I wonder when we'll see a further GC update that trades latency for throughput...

The problem seems to be that no matter how you tweak GC, you will always have a class of program that it performs terribly for (and it seems to impact a large group of programs, never just some obscure corner case). So I suspect that this latest GC tweak will have unexpected results on some other class of program, leading to another tweak, and so on...




The problem seems to be that no matter how you tweak GC, you will always have a class of program that it performs terribly for

For casual use, most programs can treat GC like magic, but if you are doing serious work in a language with GC, then you should learn about the GC's characteristics. That bit of due diligence and up front design effort is still often going to be tons cheaper than doing the manual memory management.

Reducing latency in exchange for throughput is the right decision for the vast majority of programs that will be written in Go. It was already a very attractive language for writing a multiplayer game server, so long as I didn't have very large heaps. (Even so, I can still support 150-250 players and 10's of thousands of entities.) With the "tweak," that limitation is much relaxed.


> often going to be tons cheaper than doing the manual memory management.

And on top of that, manual memory management is not free. I maintain a simple but high-throughput C++ server at Google, and tcmalloc is never less than 10-15% of our profiles.

Don't get me wrong, I'm not saying that Go is faster than C++ or ever will be. I'm just trying to counter the notion that "GC is expensive, manual memory management is near zero runtime cost."


I bet that if someone who knew what they were doing decided to optimize that, you'd get the cost WAY down, possibly almost to zero. (If you are using std::string, that is your problem right there).

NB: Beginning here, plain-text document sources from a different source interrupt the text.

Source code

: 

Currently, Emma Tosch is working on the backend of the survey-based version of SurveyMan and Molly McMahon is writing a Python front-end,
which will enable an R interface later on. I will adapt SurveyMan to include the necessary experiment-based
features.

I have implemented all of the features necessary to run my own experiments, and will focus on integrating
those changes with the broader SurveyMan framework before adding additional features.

But the very important difference here is that in your case you have a choice and it is possible to optimize the cost away and to otherwise control the characteristics of wheyou pay this cost. In GC systems it is never possible to do this completely. You can only sort of kind of try to prevent GC. It's not just a difference in magnitude, it's a categorical difference.

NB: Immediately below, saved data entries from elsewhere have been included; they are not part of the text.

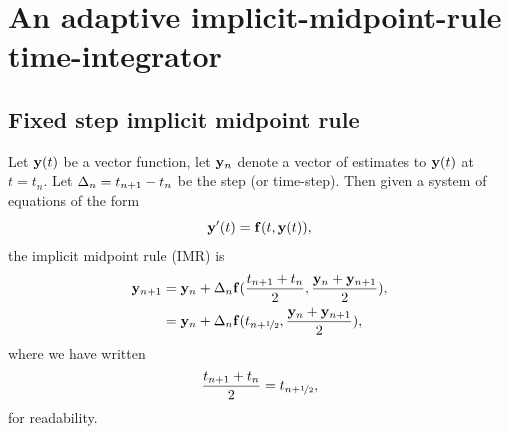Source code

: 


\newcommand{\thfx}[1]{t_{#1+\half}}
\newcommand{\thf}{\thfx{n}}

\newcommand{\yvhfx}[2]{\yv#1(\thfx{#2})}
\newcommand{\yvhf}[1][]{\yvhfx{#1}{n}}

\newcommand{\dfdy}{F}
\newcommand{\dfdyhfx}[1]{\dfdy_{#1+\half}}
\newcommand{\dfdyhf}{\dfdyhfx{n}}

\newcommand{\ymiderr}{a_n}

\newcommand{\imr}{IMR}



\section{An adaptive implicit-midpoint-rule time-integrator}





\subsection{Fixed step implicit midpoint rule}

Let $\mathbf{y}(t)$ be a vector function, let $\mathbf{y}_n$ denote a vector of estimates to $\mathbf{y}(t)$ at $t = t_n$.
Let $\Delta_{n} = t_{n+1} - t_n$ be the step (or time-step).
Then given a system of equations of the form
\begin{equation}
  \mathbf{y}'(t) = {\mathbf{f}}(t, \mathbf{y}(t)),
  \label{eq:43}
\end{equation}
the implicit midpoint rule (\imr) is
\begin{align}
  \yv_{n+1} &= \yv_n + \dtn \fv(\frac{t_{n+1} + t_n}{2}, \frac{\yv_n + \yv_{n+1}}{2}), \notag\\
  &= \yv_n + \dtn \fv(\thf, \frac{\yv_n + \yv_{n+1}}{2}),
  \label{eq:basic-midpoint}
\end{align}
where we have written
\begin{equation}
  \frac{t_{n+1} + t_n}{2} = \thf,
\end{equation}
for readability.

Perhaps. The team is a group of seasoned veterans of high performance server engineering. But perhaps there are others who could improve on our efforts by a significant margin.

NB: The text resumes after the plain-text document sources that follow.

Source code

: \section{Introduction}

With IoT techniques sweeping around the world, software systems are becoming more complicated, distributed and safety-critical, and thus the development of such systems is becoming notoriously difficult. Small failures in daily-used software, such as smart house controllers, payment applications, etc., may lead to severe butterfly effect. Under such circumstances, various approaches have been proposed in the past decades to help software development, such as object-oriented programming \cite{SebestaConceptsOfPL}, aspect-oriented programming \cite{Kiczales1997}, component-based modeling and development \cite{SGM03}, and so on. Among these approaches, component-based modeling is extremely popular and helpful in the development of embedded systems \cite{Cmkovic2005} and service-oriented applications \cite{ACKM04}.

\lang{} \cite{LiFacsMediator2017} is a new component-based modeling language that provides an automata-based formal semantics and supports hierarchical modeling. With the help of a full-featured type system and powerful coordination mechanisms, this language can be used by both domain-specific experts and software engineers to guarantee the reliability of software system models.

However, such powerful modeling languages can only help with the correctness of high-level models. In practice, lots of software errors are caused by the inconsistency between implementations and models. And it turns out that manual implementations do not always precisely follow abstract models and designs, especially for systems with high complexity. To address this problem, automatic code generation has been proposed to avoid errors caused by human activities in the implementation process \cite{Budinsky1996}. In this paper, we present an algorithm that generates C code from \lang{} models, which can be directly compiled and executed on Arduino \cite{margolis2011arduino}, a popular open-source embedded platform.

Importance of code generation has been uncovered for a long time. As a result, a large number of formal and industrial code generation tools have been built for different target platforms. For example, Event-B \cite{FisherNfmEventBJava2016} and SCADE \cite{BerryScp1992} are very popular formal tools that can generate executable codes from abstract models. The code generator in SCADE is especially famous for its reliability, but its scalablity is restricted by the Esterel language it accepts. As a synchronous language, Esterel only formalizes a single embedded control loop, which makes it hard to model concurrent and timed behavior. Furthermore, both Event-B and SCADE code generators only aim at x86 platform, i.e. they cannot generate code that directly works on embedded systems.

Of course we do not use std::string.


If you really really want to, you can allocate a buffer for all your data.


This solves little. What do you think the system allocator is doing under the covers?


It's doing a lot less, if you're allocating one buffer for your data instead of many.


Just curious: Have you tried jemalloc, and what numbers did you get?


We haven't. Google infrastructure uses tcmalloc. Is there a reason to believe it offers a significant win?


I'd expect similar performance but less fragmentation?, less memory used by the process if you aren't regularly calling MallocExtension::instance()->ReleaseFreeMemory() as a tcmalloc user.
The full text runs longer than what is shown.